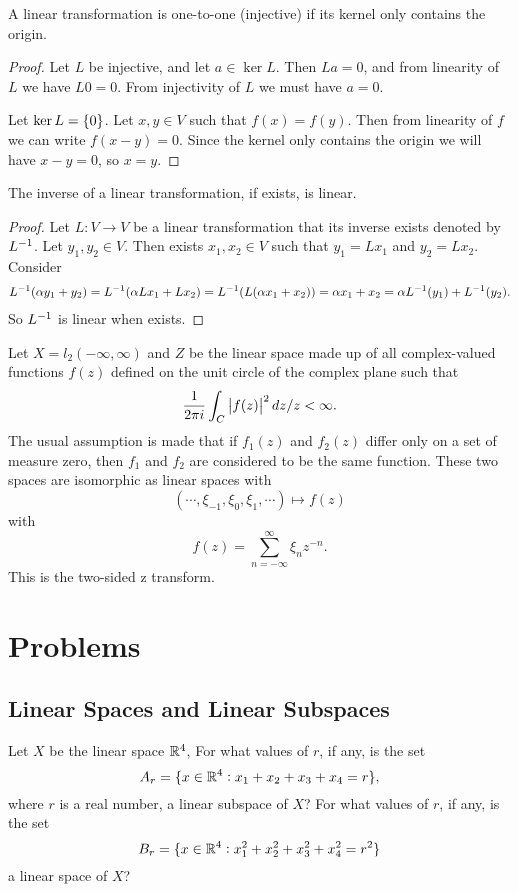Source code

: \begin{summary}
	A linear transformation is one-to-one (injective) if its kernel only contains the origin.
	\begin{proof}
		Let $ L $ be injective, and let $ a\in \ker L $. Then $ La = 0 $, and from linearity of $ L $ we have $ L0 = 0 $. From injectivity of $ L $ we must have $ a =0  $.
		
		Let $ \ker L = \{0\} $. Let $ x,y\in V $ such that $ f(x) = f(y) $. Then from linearity of $ f $ we can write $ f(x-y) = 0 $. Since the kernel only contains the origin we will have $ x-y= 0 $, so $ x= y $.
	\end{proof}
\end{summary}

\begin{summary}
	The inverse of a linear transformation, if exists, is linear. 
	\begin{proof}
		Let $ L:V\to V $ be a linear transformation that its inverse exists denoted by $ L^{-1} $. Let $ y_1,y_2 \in V $. Then exists $ x_1,x_2\in V $ such that $ y_1 = Lx_1 $ and $ y_2 = Lx_2 $. Consider
		\begin{align*}
			L^{-1}(\alpha y_1 + y_2) = L^{-1}(\alpha Lx_1+ Lx_2) = L^{-1}(L(\alpha x_1+x_2)) = \alpha x_1 + x_2  = \alpha L^{-1}(y_1) + L^{-1}(y_2).
		\end{align*}
		So $ L^{-1} $ is linear when exists.
	\end{proof}
\end{summary}


\begin{summary}
	Let $ X = l_2(-\infty,\infty) $ and $ Z $ be the linear space made up of all complex-valued functions $ f(z) $ defined on the unit circle of the complex plane such that
	\[ \frac{1}{2\pi i} \int_C \left|f(z)\right|^2 dz/z <\infty. \]
	The usual assumption is made that if $ f_1(z) $ and $ f_2(z) $ differ only on a set of measure zero, then $ f_1 $ and $ f_2 $ are considered to be the same function. These two spaces are isomorphic as linear spaces with
	\[ (\cdots,\xi_{-1},\xi_0, \xi_1,\cdots) \mapsto f(z) \]
	with
	\[ f(z) = \sum_{n=-\infty}^{\infty}\xi_n z^{-n}. \]
	This is the two-sided z transform.
 \end{summary}


\section{Problems}

\subsection{Linear Spaces and Linear Subspaces}
\begin{problem}
	Let $ X $ be the linear space $ \mathbb{R}^4 $, For what values of $ r $, if any, is the set
	\[ A_r = \{x\in\mathbb{R}^4: x_1+x_2+x_3+x_4 = r\}, \]
	where $ r $ is a real number, a linear subspace of $ X $? For what values of $ r $, if any,
	is the set
	\[ B_r = \{x\in \mathbb{R}^4: x_1^2 + x_2^2 + x_3^2+x_4^2 = r^2\} \]
	a linear space of $ X $?
\end{problem}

_ _ _ _

◆ How to complete this task: Scan the entries and show every line in which the word "transformation" is found.

◆ Completed task:
	A linear transformation is one-to-one (injective) if its kernel only contains the origin.
	The inverse of a linear transformation, if exists, is linear. 
		Let $ L:V\to V $ be a linear transformation that its inverse exists denoted by $ L^{-1} $. Let $ y_1,y_2 \in V $. Then exists $ x_1,x_2\in V $ such that $ y_1 = Lx_1 $ and $ y_2 = Lx_2 $. Consider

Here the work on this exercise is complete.